“到那个时候,才是皇宫中的什么人都敢过来踩我们这些老帮菜一脚的呢。”
听着自家义父阴森森的话语,一旁的主管头目则是诚惶诚恐的凑到了老内侍的旁边,犹豫到:“不会吧,没那么严重吧?”
而这个老头子不再多言,只是摇了摇头,懒得过多解释:“你只记得,将咱们先前选出来的那个几个机灵的笼络好了。”
“必要的时候,往皇帝老儿的身边推推。”
“不求里边有真心的感恩戴德的,只求以后再想起来清洗前朝的老人的时候,别把咱们给卷进去就好。”
“我啊,只求能在这宫里,安安全全的养老就好啊!”
说完这些,老内侍一拢长袖袍就打算朝着司职班房内走去,却在前脚迈出了几步之后,又停了下来,吩咐一旁的内主管到:“隔几日就是派活收拢人心的时候了。”
“你将顾峥这个小子,也添加到咱们的名单之中吧。”
“只不过这个小子的性格,我还没有摸个透彻,万一在皇帝老儿的身边贴的太近了,要是再来今天晚上在井边儿上的一出,那么咱们就算是长了十个脑袋,也不够砍的。”
“你这样,给他找个不远不近的活,我们再细看看,若是其他的棋子能够入了皇帝的眼,咱们就先将他放放。”
“要是不成,再想辙给他调过去。”
听了义父最后的拍板,这个中年内侍痛快的就应了下来:“得嘞,义父,这事我一定帮您给办妥了。”

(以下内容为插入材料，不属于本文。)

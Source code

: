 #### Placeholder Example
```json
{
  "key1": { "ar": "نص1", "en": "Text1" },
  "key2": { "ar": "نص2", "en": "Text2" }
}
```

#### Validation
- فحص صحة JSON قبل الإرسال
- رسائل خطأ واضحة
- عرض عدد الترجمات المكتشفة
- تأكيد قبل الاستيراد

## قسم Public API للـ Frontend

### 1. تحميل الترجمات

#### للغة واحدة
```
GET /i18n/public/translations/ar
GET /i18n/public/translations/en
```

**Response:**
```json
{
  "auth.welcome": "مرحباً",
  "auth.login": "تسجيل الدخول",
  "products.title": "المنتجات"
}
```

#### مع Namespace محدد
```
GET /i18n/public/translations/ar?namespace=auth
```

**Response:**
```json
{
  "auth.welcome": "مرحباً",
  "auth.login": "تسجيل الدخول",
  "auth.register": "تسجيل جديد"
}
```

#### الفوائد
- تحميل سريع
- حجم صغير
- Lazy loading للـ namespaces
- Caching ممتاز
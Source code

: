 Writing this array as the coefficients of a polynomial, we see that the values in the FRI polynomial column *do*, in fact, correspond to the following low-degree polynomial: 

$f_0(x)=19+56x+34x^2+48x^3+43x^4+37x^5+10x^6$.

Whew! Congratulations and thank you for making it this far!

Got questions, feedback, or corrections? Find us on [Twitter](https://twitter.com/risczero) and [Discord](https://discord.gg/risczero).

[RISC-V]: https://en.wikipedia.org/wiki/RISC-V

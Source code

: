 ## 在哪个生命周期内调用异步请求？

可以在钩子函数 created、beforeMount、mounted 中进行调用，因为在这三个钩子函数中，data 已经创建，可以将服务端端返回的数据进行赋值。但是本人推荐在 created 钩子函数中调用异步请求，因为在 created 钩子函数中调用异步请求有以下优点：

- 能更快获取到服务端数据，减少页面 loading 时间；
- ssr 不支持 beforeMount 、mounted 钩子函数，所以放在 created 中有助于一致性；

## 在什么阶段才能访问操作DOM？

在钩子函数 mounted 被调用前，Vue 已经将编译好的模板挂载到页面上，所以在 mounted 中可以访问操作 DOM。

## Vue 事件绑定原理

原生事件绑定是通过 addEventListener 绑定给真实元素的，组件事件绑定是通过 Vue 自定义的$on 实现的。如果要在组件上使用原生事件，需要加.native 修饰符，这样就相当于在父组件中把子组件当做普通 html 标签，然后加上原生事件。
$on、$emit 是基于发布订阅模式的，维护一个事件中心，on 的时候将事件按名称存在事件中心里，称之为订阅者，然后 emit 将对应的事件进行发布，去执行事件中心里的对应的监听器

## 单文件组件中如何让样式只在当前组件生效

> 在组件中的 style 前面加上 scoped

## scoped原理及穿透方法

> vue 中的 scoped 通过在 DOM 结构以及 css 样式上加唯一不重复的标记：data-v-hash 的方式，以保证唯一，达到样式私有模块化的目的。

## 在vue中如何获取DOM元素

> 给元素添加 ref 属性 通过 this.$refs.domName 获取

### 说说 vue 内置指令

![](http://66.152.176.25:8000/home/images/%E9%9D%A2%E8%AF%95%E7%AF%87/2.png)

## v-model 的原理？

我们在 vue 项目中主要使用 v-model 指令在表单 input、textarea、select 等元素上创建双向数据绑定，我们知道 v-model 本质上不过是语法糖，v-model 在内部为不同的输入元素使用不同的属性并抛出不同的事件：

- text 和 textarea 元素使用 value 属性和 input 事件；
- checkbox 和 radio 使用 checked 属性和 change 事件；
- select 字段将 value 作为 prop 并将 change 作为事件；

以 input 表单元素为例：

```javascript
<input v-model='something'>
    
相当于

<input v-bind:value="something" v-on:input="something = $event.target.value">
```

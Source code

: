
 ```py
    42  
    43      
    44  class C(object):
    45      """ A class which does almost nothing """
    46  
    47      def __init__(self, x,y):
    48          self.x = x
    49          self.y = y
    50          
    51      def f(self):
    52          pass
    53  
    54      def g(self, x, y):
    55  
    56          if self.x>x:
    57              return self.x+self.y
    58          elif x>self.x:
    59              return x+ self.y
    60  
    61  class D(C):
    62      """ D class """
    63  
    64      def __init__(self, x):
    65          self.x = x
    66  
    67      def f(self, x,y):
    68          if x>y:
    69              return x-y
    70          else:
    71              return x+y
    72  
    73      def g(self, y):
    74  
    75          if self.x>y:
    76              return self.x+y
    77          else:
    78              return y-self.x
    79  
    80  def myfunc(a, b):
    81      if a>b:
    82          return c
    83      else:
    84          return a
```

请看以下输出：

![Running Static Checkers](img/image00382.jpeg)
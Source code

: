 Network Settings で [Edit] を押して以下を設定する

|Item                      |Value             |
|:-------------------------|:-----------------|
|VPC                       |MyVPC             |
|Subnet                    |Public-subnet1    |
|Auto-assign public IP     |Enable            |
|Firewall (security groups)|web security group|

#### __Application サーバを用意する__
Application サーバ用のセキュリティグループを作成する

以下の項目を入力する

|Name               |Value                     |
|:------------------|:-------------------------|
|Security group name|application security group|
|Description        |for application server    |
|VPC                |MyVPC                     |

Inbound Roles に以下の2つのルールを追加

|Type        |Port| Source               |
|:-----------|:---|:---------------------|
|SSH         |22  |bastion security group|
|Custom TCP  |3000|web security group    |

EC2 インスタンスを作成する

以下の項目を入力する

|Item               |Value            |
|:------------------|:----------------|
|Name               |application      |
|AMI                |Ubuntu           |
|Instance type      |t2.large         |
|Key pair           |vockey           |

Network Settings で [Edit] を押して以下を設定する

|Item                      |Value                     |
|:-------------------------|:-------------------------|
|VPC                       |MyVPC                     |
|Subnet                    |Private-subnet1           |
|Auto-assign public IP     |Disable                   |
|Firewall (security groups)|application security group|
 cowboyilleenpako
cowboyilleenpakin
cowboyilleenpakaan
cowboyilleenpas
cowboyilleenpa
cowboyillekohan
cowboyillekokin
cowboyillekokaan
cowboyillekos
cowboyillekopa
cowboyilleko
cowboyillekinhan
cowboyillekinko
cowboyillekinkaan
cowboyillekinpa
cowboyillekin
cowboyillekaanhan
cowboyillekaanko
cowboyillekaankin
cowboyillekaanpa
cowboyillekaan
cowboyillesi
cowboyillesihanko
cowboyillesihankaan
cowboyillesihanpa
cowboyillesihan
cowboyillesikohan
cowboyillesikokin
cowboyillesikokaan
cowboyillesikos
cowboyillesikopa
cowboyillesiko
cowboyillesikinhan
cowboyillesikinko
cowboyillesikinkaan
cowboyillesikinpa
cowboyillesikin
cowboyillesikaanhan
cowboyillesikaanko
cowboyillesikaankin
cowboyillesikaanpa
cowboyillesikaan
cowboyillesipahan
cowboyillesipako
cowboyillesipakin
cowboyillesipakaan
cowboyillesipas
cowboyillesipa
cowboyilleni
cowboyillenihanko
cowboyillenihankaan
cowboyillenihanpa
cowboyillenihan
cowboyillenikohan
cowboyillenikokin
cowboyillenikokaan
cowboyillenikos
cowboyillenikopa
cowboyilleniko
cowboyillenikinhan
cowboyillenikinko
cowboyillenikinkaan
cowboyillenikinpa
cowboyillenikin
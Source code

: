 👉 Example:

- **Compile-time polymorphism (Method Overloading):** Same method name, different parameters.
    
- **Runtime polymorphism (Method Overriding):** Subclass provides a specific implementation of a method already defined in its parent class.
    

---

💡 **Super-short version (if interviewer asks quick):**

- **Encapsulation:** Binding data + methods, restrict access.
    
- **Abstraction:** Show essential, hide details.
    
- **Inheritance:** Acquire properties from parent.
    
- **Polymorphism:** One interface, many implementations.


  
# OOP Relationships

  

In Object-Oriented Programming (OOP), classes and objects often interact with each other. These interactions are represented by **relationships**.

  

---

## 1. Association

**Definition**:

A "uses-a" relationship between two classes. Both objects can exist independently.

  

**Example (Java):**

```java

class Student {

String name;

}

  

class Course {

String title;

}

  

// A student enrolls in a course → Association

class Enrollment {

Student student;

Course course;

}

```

两个人就在一条小径的路上,把一院子孩子的今后的命运给决定了下来。
这两个人仿佛不觉得自己掌握别人的前途或是命运,在这个冷酷的皇宫中有什么不对的。
他们只是这样安安静静的走入到那个班房之内,和这个庞大的皇宫中的各个角落中,有资格坐在那个房间中的宦官们,在这个平常的夜晚中,等待着又一天的天明。
无论这个皇宫中的主人是哪一位,他们自当天天如此。
而那些被人轻易的就决定了三六九等的孩子们的院子中,每一个人都睡得香甜。
只有最里边的房间中,靠着墙边的顾峥,确是在后半夜中,睁开了眼睛。
他贴着墙边而睡,就算是被子裹在身上像是个肉卷,却依然阻止不了从窗户缝里透出来的冷风,嗖嗖的往他的脖梗子里边钻。
真冷啊。
顾峥下意识的裹着被子就起了身,他第一眼往通铺边沿的那个唯一的炭盆看过去的时候,却发现里边只剩下了一层厚厚的灰烬,取暖的木炭已经燃烧殆尽。
而为了不让在一个屋子中睡觉的人都憋闷的中毒了,那些有经验的老宦官们,选的房间的窗户,都有一条永远都关不上的缝隙,长期的保持着通风的状态。
很不幸的,顾峥所睡着的位置,正好在那个窗缝的底下。
要是有炭盆的温度,这还真是一个不错的位置。
但是那灼热的炭盆所提供的热流不再往上涌的时候,在窗户边上的顾峥,也只能承受冷风的吹拂了。
被这么一折腾,早已经没有了睡意的顾峥,支棱着耳朵,听到了远方钟冕楼传来了寅时的更点,在左右看看四下无人醒来的时候,就摸起一旁加厚的长袍,里三层外三层将自己包裹好了之后,就蹑手蹑脚的走出了这个狭长的寝室,来到了空无一人的小院。